Naltrexone is a narcotic antagonist used in opioid overdose. It is injected intravenously or intramuscularly. It travels through the blood to the target cells in the naltrexone pathway and to the liver. It is transported into the liver by an organic cation transporter. In the liver naltrexone is metabolized into 6-beta-naltrexol. It was predicted by biotransformer that Cytochrome P450 2C9 metabolizes naltrexone into 6-beta-naltrexol. However, it has also been found that Naltrexone in certain doses inhibits cytochrome enzymes. Only 2% of naltrexone remains as the original naltrexone while the remainder is metabolized into 6-beta-naltrexol and other minor metabolites. Naltrexone and 6-beta-naltrexol are transported out of the liver by organic cation transporters into the blood. It is then transported to the kidney where it is excreted renally. 53% to 79% of the dose is excreted as metabolites. A minor amount goes through bile to be excreted through the feces.

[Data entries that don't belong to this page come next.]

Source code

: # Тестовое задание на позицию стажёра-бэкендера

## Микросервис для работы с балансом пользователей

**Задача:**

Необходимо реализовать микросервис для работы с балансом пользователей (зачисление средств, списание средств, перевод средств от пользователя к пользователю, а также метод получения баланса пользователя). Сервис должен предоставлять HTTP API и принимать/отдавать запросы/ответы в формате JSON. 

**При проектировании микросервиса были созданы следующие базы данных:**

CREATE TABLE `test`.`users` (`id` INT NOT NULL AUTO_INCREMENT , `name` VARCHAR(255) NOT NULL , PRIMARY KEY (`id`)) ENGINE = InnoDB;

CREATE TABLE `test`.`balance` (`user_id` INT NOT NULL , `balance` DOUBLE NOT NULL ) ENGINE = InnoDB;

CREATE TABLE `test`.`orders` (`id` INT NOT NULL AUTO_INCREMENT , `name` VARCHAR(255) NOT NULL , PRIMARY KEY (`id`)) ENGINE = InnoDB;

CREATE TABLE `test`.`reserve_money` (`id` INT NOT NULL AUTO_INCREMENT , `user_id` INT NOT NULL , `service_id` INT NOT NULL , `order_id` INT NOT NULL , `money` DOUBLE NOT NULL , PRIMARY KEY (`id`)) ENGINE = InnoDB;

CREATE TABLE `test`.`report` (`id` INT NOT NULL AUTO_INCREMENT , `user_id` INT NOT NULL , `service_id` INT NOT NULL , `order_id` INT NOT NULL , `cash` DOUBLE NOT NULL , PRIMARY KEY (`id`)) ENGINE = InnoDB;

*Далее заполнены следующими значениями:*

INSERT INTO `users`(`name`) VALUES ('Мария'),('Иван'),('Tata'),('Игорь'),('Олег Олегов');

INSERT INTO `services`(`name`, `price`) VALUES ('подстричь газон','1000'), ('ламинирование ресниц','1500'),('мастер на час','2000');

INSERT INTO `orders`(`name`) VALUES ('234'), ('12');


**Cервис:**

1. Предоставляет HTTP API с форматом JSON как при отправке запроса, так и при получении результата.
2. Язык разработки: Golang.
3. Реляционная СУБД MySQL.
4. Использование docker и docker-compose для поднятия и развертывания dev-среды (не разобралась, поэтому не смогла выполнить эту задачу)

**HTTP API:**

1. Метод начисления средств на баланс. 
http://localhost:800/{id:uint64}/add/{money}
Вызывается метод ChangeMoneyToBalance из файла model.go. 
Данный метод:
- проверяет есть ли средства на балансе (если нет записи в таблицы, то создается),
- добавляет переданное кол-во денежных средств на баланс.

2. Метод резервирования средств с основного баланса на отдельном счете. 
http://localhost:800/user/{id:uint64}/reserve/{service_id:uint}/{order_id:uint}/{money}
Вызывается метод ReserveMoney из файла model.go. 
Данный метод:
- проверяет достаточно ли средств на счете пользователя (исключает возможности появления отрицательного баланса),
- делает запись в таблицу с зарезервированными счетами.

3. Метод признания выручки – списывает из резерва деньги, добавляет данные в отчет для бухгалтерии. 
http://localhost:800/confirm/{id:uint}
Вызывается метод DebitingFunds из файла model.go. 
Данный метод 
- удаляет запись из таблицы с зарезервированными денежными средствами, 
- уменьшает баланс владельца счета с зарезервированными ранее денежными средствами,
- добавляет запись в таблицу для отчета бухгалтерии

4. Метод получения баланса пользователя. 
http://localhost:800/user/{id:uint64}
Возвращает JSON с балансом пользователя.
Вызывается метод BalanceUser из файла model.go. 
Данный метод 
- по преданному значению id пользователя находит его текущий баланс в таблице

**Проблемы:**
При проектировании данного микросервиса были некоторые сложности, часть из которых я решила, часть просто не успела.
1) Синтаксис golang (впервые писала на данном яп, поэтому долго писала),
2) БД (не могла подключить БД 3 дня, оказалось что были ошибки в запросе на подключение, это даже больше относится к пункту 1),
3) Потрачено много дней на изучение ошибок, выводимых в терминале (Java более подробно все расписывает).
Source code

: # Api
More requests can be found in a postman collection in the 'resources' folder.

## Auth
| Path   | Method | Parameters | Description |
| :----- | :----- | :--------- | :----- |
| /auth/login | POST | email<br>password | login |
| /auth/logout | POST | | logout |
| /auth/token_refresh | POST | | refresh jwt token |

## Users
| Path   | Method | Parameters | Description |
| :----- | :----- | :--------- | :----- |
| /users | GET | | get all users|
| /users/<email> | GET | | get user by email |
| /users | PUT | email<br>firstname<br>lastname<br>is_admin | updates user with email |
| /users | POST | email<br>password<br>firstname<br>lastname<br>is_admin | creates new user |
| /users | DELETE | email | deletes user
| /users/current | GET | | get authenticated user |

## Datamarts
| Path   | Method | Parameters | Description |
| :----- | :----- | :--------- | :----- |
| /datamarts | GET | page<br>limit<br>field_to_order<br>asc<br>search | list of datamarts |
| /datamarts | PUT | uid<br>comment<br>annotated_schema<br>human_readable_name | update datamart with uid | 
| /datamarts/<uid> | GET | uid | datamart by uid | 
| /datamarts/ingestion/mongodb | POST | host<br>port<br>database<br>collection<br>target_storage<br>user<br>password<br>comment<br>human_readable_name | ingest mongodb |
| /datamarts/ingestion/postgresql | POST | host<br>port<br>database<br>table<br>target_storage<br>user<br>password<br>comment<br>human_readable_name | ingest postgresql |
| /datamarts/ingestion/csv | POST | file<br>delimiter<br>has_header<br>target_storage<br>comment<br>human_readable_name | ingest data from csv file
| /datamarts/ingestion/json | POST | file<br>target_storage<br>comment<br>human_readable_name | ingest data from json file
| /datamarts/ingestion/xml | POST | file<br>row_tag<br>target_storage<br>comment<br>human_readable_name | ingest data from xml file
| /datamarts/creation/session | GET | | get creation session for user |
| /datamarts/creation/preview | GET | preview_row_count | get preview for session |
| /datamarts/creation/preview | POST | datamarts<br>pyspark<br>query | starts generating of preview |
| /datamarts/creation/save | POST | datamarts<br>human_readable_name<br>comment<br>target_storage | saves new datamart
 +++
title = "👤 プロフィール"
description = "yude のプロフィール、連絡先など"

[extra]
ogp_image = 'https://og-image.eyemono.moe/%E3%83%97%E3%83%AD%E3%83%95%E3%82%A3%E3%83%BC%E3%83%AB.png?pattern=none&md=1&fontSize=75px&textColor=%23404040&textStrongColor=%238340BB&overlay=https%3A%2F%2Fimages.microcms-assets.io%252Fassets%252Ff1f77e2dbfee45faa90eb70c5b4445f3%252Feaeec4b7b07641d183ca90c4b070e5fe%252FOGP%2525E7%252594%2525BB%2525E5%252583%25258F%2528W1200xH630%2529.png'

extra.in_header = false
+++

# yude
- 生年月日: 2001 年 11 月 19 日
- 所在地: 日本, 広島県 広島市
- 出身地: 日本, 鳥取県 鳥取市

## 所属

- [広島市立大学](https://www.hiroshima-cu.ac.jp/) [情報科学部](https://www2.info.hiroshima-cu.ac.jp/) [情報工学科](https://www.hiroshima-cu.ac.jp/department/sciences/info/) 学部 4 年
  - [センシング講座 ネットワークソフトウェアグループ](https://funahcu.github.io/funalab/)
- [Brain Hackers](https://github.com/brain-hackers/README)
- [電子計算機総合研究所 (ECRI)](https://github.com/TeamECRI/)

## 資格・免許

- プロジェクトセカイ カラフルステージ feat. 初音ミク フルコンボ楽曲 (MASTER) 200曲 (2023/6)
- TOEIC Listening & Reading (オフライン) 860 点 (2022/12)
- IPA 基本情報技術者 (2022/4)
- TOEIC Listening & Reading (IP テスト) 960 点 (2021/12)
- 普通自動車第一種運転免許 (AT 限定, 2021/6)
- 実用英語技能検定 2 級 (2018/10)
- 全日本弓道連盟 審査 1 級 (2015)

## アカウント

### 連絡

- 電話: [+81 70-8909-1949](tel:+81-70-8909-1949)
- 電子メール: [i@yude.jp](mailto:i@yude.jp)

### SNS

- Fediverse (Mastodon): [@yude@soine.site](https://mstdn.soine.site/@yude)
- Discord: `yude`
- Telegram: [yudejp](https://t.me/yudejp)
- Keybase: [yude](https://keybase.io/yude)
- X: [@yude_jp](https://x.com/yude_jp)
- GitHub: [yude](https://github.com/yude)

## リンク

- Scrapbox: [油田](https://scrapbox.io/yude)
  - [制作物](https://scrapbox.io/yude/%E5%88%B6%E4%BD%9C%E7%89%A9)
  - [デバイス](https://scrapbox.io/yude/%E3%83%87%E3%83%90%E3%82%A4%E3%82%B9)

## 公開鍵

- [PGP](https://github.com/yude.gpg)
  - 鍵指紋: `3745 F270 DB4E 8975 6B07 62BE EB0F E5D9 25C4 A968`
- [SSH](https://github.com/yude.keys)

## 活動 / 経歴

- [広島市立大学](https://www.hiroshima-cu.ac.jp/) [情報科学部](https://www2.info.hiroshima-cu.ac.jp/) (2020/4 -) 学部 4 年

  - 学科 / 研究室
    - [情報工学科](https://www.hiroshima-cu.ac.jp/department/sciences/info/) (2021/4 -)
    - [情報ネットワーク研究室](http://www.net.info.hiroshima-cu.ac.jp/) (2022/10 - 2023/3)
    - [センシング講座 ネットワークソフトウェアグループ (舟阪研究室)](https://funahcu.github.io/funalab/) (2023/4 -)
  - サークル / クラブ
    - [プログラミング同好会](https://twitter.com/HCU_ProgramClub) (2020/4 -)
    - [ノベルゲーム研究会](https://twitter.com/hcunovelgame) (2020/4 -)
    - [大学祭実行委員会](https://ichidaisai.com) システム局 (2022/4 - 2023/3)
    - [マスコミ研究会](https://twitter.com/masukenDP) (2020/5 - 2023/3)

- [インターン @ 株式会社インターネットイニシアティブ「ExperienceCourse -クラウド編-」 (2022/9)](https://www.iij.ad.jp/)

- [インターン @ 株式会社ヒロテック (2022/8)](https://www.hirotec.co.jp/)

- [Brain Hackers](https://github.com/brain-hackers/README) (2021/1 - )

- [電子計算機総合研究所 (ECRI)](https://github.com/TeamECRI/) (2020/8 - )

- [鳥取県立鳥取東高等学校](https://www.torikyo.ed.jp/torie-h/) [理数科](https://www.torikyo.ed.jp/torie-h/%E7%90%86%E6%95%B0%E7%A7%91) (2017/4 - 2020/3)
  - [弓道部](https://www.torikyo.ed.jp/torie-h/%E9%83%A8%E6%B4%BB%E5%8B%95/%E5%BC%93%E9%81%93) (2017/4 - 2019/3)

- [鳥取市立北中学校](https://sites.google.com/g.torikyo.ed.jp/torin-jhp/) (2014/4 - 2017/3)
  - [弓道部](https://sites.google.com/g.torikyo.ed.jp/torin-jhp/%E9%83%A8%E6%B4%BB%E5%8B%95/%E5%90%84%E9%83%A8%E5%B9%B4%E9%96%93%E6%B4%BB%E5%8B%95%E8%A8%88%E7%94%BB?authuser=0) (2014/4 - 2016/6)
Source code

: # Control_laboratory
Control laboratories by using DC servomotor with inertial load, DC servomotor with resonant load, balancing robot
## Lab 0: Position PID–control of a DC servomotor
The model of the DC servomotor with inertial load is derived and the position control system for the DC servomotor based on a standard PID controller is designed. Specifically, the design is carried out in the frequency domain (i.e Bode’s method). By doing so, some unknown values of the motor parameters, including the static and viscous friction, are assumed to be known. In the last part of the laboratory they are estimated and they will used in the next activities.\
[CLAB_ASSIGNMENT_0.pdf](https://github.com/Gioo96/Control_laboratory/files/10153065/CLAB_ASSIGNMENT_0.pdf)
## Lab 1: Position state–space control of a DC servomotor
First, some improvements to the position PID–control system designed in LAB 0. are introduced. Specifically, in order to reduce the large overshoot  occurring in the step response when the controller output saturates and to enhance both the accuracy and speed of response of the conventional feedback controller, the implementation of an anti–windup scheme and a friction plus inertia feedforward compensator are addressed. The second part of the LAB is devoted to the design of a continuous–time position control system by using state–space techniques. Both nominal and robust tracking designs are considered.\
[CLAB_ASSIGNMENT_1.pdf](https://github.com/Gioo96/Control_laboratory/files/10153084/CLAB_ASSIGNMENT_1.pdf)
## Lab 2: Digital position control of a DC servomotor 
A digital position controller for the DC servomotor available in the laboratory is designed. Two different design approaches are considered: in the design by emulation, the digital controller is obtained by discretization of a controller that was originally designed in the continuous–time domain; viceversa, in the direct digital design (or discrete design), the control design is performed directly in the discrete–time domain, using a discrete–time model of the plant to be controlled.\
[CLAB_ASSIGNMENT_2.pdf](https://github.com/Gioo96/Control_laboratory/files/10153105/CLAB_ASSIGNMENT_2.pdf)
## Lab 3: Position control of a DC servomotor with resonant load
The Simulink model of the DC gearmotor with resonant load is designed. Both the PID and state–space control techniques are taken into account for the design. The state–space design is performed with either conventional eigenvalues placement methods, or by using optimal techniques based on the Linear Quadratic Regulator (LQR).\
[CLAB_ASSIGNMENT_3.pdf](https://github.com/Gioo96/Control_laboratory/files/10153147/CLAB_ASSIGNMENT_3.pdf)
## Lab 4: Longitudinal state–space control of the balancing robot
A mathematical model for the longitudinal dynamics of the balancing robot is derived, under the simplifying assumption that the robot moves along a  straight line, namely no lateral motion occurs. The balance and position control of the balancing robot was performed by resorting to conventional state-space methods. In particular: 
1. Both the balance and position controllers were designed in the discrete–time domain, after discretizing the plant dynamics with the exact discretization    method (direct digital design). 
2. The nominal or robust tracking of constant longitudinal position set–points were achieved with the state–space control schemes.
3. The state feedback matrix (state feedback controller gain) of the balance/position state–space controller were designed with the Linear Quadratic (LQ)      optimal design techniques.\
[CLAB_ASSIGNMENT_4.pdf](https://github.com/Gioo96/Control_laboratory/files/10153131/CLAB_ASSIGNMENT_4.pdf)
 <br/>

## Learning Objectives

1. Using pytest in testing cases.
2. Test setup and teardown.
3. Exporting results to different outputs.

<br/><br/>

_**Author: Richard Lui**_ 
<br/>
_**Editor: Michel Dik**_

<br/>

Naltrexone is a narcotic antagonist used in opioid overdose.. It is also used to treat alcohol dependence in conjunction with behavioural programs. Naltrexone inhibits Mu, Kappa, and Delta opioid receptors, with the highest affinity for the mu-type opioid receptors. This inhibits the exchange of GTP for GDP which is required to activate the G-protein complex. This prevents the Gi subunit of the mu opioid receptor from inhibiting adenylate cyclase, which can therefore continue to catalyze ATP into cAMP. cAMP increases the excitability in spinal cord pain transmission neurons which allows the patient to feel pain rather than the analgesic effects of opioids. The inhibition of Mu-type opioid receptors also prevents the Gi subunit of the mu opioid receptor from activating the inwardly rectifying potassium channel increasing K+ conductance which would cause hyperpolarization. Naltrexone also prevents the gamma subunit of the mu opioid receptor from inhibiting the N-type calcium channels on the neuron. This allows calcium to enter the neuron and depolarize. The inhibition of mu-opioid receptors prevents hyperpolarization in the neuron, allowing it to fire at a normal rate. The neuron is able to depolarize and the high concentration of calcium releases GABA into the synapse which binds to GABA receptors. GABA receptors inhibits dopamine cell firing in the pain transmission neurons. This prevents the analgesic and depressive effects of opioids, preventing opioid overdose. GABA also inhibits dopamine cell firing in the reward pathway which is the main cause of addiction to opioids and other drugs. The major metabolite, 6-β-naltrexol is also a opioid antagonist that may contribute to the effects of naltrexone.